Lineage🔗

Editions

This feature is available to customers on specific editions. Visit Matillion pricing to learn more about each edition.

Lineage provides a clear, visual representation of data flow in Data Productivity Cloud pipelines, giving you insights into pipeline dependencies and relationships, and allowing you to answer questions such as:

What was the data source?
How has the data changed through data transformations?
What is the final destination of the data?

Lineage offers several key benefits, including:

Audit and compliance: Quickly track data back to its source for governance and troubleshooting.
Impact Analysis: Understand how upstream data changes affect downstream processes. For more information, read Filtering data lineage.
Faster Debugging: Identify issues at the source when data isn't behaving as expected.

Lineage is available for both orchestration and transformation pipelines, giving you a comprehensive view of where your data originates. Currently, only select connectors are supported. Additional connectors will be added in future releases. For more information, read Supported data sources.

Video example🔗

Expand this box to watch our video about data lineage.

Video

Accessing data lineage🔗

Lineage is collected for each dataset used in your pipelines. To access lineage:

Log in to the Data Productivity Cloud.
In the left navigation, click the Activity icon . Then, select Lineage from the menu.

Lineage shows each table in your project. Listed are table names, the cloud data warehouse infrastructure (for example, Snowflake), and the cloud data warehouse location of each table.
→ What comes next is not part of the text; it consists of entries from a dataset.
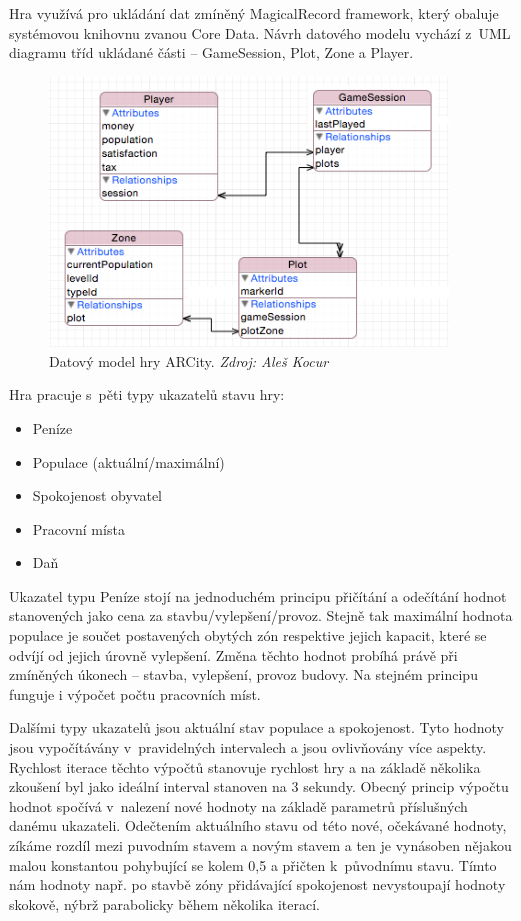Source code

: \documentclass[twoside,12pt]{article}
\begin{document}
 Hra využívá pro ukládání dat zmíněný MagicalRecord framework, který obaluje systémovou knihovnu zvanou Core Data. Návrh datového modelu vychází z~UML diagramu tříd ukládané části -- GameSession, Plot, Zone a Player.
 
 \begin{figure}[H]
\centering
    \includegraphics[width=400px, center]{images/core-data-model.png}
\captionsetup{justification=centering}
    \caption{Datový model hry ARCity. \textit{Zdroj: Aleš Kocur}}
    \label{class_diagram}
\end{figure}

 
 Hra pracuje s~pěti typy ukazatelů stavu hry:
  
 \begin{itemize}
\item Peníze
\item Populace (aktuální/maximální)
\item Spokojenost obyvatel
\item Pracovní místa
\item Daň
\end{itemize}
 
 Ukazatel typu Peníze stojí na jednoduchém principu přičítání a odečítání hodnot stanovených jako cena za stavbu/vylepšení/provoz. Stejně tak maximální hodnota populace je součet postavených obytých zón respektive jejich kapacit, které se odvíjí od jejich úrovně vylepšení. Změna těchto hodnot probíhá právě při zmíněných úkonech -- stavba, vylepšení, provoz budovy. Na stejném principu funguje i výpočet počtu pracovních míst.
 
 Dalšími typy ukazatelů jsou aktuální stav populace a spokojenost. Tyto hodnoty jsou vypočítávány v~pravidelných intervalech a jsou ovlivňovány více aspekty. Rychlost iterace těchto výpočtů stanovuje rychlost hry a na základě několika zkoušení byl jako ideální interval stanoven na 3 sekundy. Obecný princip výpočtu hodnot spočívá v~nalezení nové hodnoty na základě parametrů příslušných danému ukazateli. Odečtením aktuálního stavu od této nové, očekávané hodnoty, zíkáme rozdíl mezi puvodním stavem a novým stavem a ten je vynásoben nějakou malou konstantou pohybující se kolem 0,5 a přičten k~původnímu stavu. Tímto nám hodnoty např. po stavbě zóny přidávající spokojenost nevystoupají hodnoty skokově, nýbrž parabolicky během několika iterací.
 
\end{document}
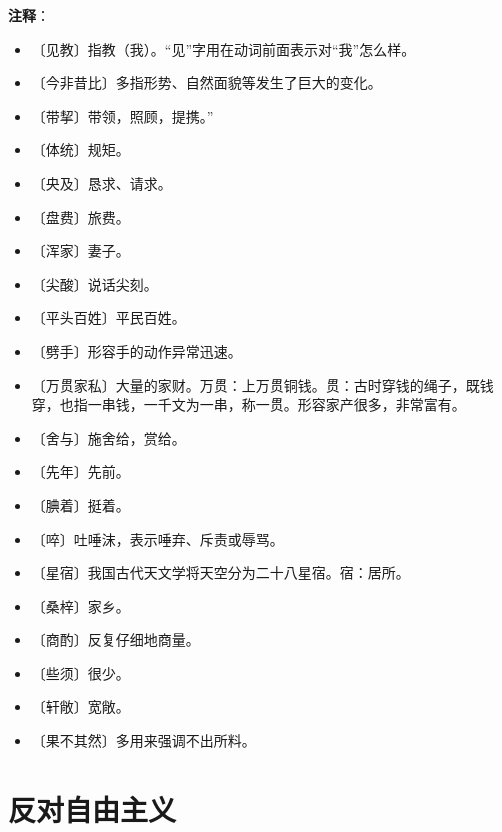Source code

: \documentclass[12pt,UTF-8,openany]{ctexbook}
\begin{document}
\newpage

\textbf{注释}：

\vspace{-1em}

\begin{itemize}
    \setlength\itemsep{-0.2em}
    \item 〔见教〕指教（我）。“见”字用在动词前面表示对“我”怎么样。
    \item 〔今非昔比〕多指形势、自然面貌等发生了巨大的变化。
    \item 〔带挈〕带领，照顾，提携。”
    \item 〔体统〕规矩。
    \item 〔央及〕恳求、请求。
    \item 〔盘费〕旅费。
    \item 〔浑家〕妻子。
    \item 〔尖酸〕说话尖刻。
    \item 〔平头百姓〕平民百姓。
    \item 〔劈手〕形容手的动作异常迅速。
    \item 〔万贯家私〕大量的家财。万贯：上万贯铜钱。贯：古时穿钱的绳子，既钱穿，也指一串钱，一千文为一串，称一贯。形容家产很多，非常富有。
    \item 〔舍与〕施舍给，赏给。
    \item 〔先年〕先前。
    \item 〔腆着〕挺着。
    \item 〔啐〕吐唾沫，表示唾弃、斥责或辱骂。
    \item 〔星宿〕我国古代天文学将天空分为二十八星宿。宿：居所。
    \item 〔桑梓〕家乡。
    \item 〔商酌〕反复仔细地商量。
    \item 〔些须〕很少。
    \item 〔轩敞〕宽敞。
    \item 〔果不其然〕多用来强调不出所料。
\end{itemize}

\chapter{反对自由主义}
\end{document}
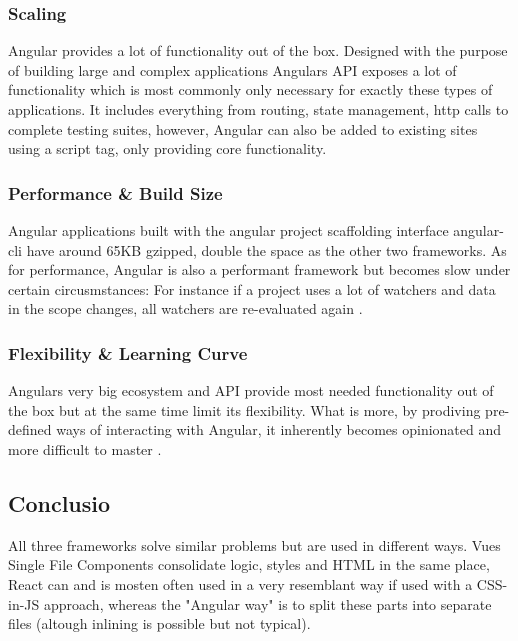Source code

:\subsubsection{Scaling}
Angular provides a lot of functionality out of the box. Designed with the purpose of building large and complex applications Angulars API exposes a lot of functionality which is most commonly only necessary for exactly these types of applications. It includes everything from routing, state management, http calls to complete testing suites, however, Angular can also be added to existing sites using a script tag, only providing core functionality.

\subsubsection{Performance \& Build Size}
Angular applications built with the angular project scaffolding interface angular-cli have around 65KB gzipped, double the space as the other two frameworks. As for performance, Angular is also a performant framework \cite{FrameworksPerformance:online} but becomes slow under certain circusmstances: For instance if a project uses a lot of watchers and data in the scope changes, all watchers are re-evaluated again \cite{ComparisonVue:online}.

\subsubsection{Flexibility \& Learning Curve}
 Angulars very big ecosystem and API provide most needed functionality out of the box but at the same time limit its flexibility. What is more, by prodiving pre-defined ways of interacting with Angular, it inherently becomes opinionated and more difficult to master \cite{ComparisonVue:online}.


\subsection{Conclusio}
All three frameworks solve similar problems but are used in different ways. Vues Single File Components consolidate logic, styles and HTML in the same place, React can and is mosten often used in a very resemblant way if used with a CSS-in-JS approach, whereas the "Angular way" is to split these parts into separate files (altough inlining is possible but not typical). 

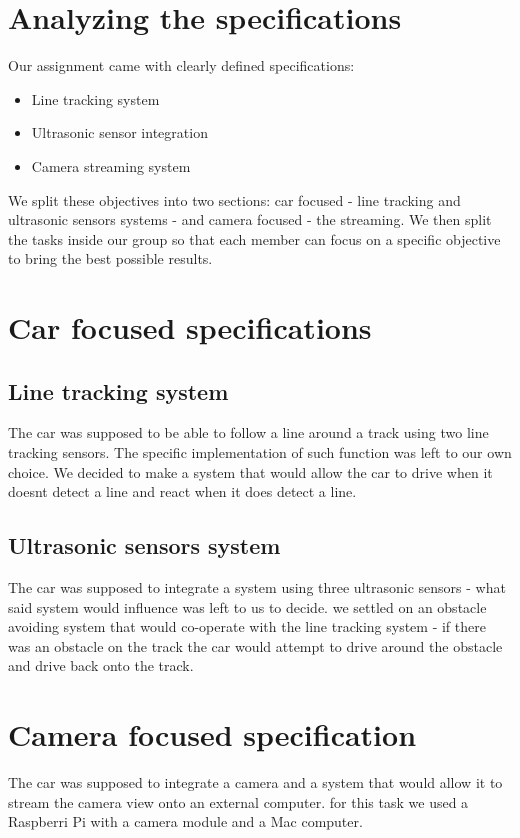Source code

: \documentclass[conference]{IEEEtran}
\begin{document}
\section{Analyzing the specifications}

Our assignment came with clearly defined specifications:
\begin{itemize}
\item Line tracking system
\item Ultrasonic sensor integration
\item Camera streaming system
\end{itemize}
We split these objectives into two sections: car focused - line tracking and ultrasonic sensors systems - and camera focused - the streaming.
We then split the tasks inside our group so that each member can focus on a specific objective to bring the best possible results.


\section{Car focused specifications}
\subsection{Line tracking system}
The car was supposed to be able to follow a line around a track using two line tracking sensors. The specific implementation of such function was left to our own choice.
We decided to make a system that would allow the car to drive when it doesnt detect a line and react when it does detect a line.

\subsection{Ultrasonic sensors system}
The car was supposed to integrate a system using three ultrasonic sensors - what said system would influence was left to us to decide.
we settled on an obstacle avoiding system that would co-operate with the line tracking system - if there was an obstacle on the track the car
would attempt to drive around the obstacle and drive back onto the track.

\section{Camera focused specification}
The car was supposed to integrate a camera and a system that would allow it to stream the camera view onto an external computer.
for this task we used a Raspberri Pi with a camera module and a Mac computer.
\end{document}
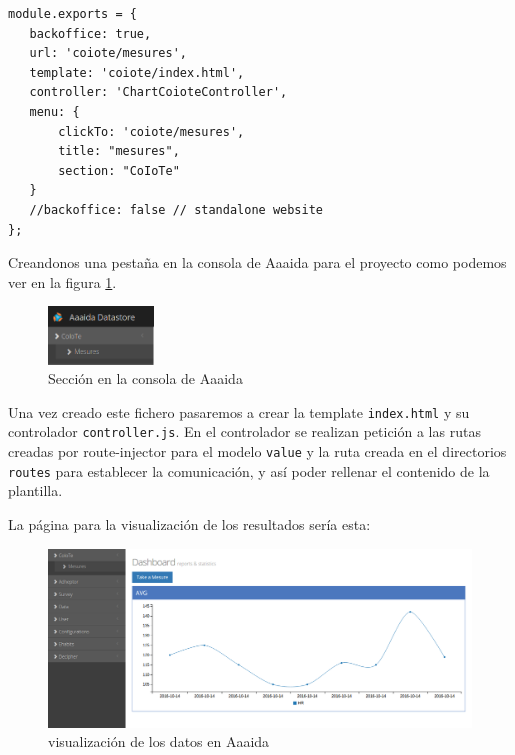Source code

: \begin{verbatim}
module.exports = {
   backoffice: true,
   url: 'coiote/mesures',
   template: 'coiote/index.html',
   controller: 'ChartCoioteController',
   menu: {
       clickTo: 'coiote/mesures',
       title: "mesures",
       section: "CoIoTe"
   }
   //backoffice: false // standalone website
};
\end{verbatim}

Creandonos una pestaña en la consola de Aaaida para el proyecto como podemos ver en la figura \ref{sec:coioteSec}. 

\begin{figure}[htb]
\begin{center}
\includegraphics[width=0.25\textwidth]{./setup/arquitecturaCoiote}
\caption{Sección en la consola de Aaaida}
\label{sec:coioteSec}
\end{center}
\end{figure}

Una vez creado este fichero pasaremos a crear la template \texttt{index.html} y su controlador \texttt{controller.js}. En el controlador se realizan petición a las rutas creadas por route-injector para el modelo \texttt{value} y la ruta creada en el directorios \texttt{routes} para establecer la comunicación, y así poder rellenar el contenido de la plantilla.

La página para la visualización de los resultados sería esta:

\begin{figure}[htb]
\begin{center}
\includegraphics[width=1\textwidth]{./setup/visualizacionPaginaCoiote}
\caption{visualización de los datos en Aaaida}
\end{center}
\end{figure}
\pagebreak

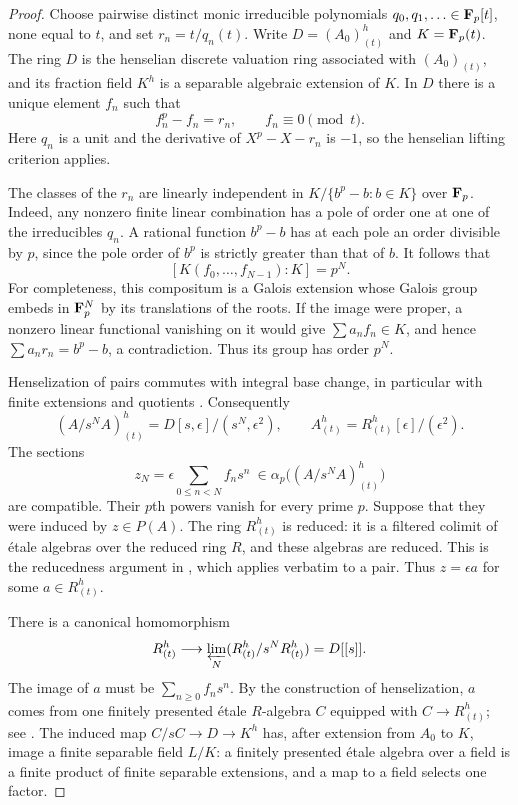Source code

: \begin{proof}
Choose pairwise distinct monic irreducible polynomials
$q_0,q_1,\ldots\in\mathbf F_p[t]$, none equal to $t$, and set
$r_n=t/q_n(t)$. Write $D=(A_0)^h_{(t)}$ and $K=\mathbf F_p(t)$.
The ring $D$ is the henselian discrete valuation ring associated
with $(A_0)_{(t)}$, and its fraction field $K^h$ is a separable
algebraic extension of $K$. In $D$ there is a unique element $f_n$
such that
\[
 f_n^p-f_n=r_n,\qquad f_n\equiv0\pmod t.
\]
Here $q_n$ is a unit and the derivative of $X^p-X-r_n$ is $-1$,
so the henselian lifting criterion applies.

The classes of the $r_n$ are linearly independent in
$K/\{b^p-b:b\in K\}$ over $\mathbf F_p$. Indeed, any nonzero finite
linear combination has a pole of order one at one of the
irreducibles $q_n$. A rational function $b^p-b$ has at each pole
an order divisible by $p$, since the pole order of $b^p$ is
strictly greater than that of $b$.
It follows that
\[
 [K(f_0,\ldots,f_{N-1}):K]=p^N.                 \tag{A.2.1}
\]
For completeness, this compositum is a Galois extension whose
Galois group embeds in $\mathbf F_p^N$ by its translations of the roots.
If the image were proper, a nonzero linear functional vanishing
on it would give $\sum a_nf_n\in K$, and hence
$\sum a_nr_n=b^p-b$, a contradiction. Thus its group has order
$p^N$.

Henselization of pairs commutes with integral base change, in
particular with finite extensions and quotients
\cite[Lemma 15.12.7]{StacksHenselPairs}. Consequently
\[
 (A/s^N A)^h_{(t)}=D[s,\epsilon]/(s^N,\epsilon^2),
 \qquad
 A^h_{(t)}=R^h_{(t)}[\epsilon]/(\epsilon^2).
\]
The sections
\[
 z_N=\epsilon\sum_{0\leq n<N}f_ns^n
 \ \in\alpha_p\bigl((A/s^N A)^h_{(t)}\bigr)
\]
are compatible. Their $p$th powers vanish for every prime $p$.
Suppose that they were induced by $z\in P(A)$.
The ring $R^h_{(t)}$ is reduced: it is a filtered colimit of
\'etale algebras over the reduced ring $R$, and these algebras
are reduced. This is the reducedness argument in
\cite[Lemma 15.46.4]{StacksHenselReduced}, which applies verbatim
to a pair. Thus $z=\epsilon a$ for some $a\in R^h_{(t)}$.

There is a canonical homomorphism
\[
 R^h_{(t)}\longrightarrow
 \varprojlim_N (R^h_{(t)}/s^N R^h_{(t)})=D[[s]].
\]
The image of $a$ must be $\sum_{n\geq0}f_ns^n$.
By the construction of henselization, $a$ comes from one
finitely presented \'etale $R$-algebra $C$ equipped with
$C\to R^h_{(t)}$; see
\cite[Lemma 15.12.1]{StacksHenselPairs}.
The induced map $C/sC\to D\to K^h$ has, after extension from
$A_0$ to $K$, image a finite separable field $L/K$: a finitely
presented \'etale algebra over a field is a finite product of
finite separable extensions, and a map to a field selects one
factor.


\end{proof}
Click a dataset's Table name to drill down to see a lineage graph for that dataset.

Note

If you have previously used this feature, a list of tables will be displayed. Choose one to see lineage information.
The Lineage viewer isn't a full schema view of your cloud data warehouse; it shows only those datasets that you have used in running pipelines.

Supported data sources🔗

Lineage is available for all orchestration and transformation pipelines. The following connectors are supported as data sources:

We are continuously working to expand our data lineage capabilities. We plan to add support for all other connectors and data sources over time, ensuring you have a complete and accurate view of your entire data ecosystem.

Using lineage🔗

The lineage for a dataset is visually represented on a canvas in a diagram called a lineage graph. This graph depicts the various states the data undergoes as it moves through a transformation pipeline. The following example illustrates what you can expect to see in a transformation pipeline:

In this example, we can see that four datasets have been combined through a transformation pipeline (denoted by the T icon) to produce a target dataset. Each dataset is represented by a separate box on the canvas, and the data flow is left to right, following the direction of the arrows. The lineage graph may contain multiple datasets and multiple transformations that act on those datasets.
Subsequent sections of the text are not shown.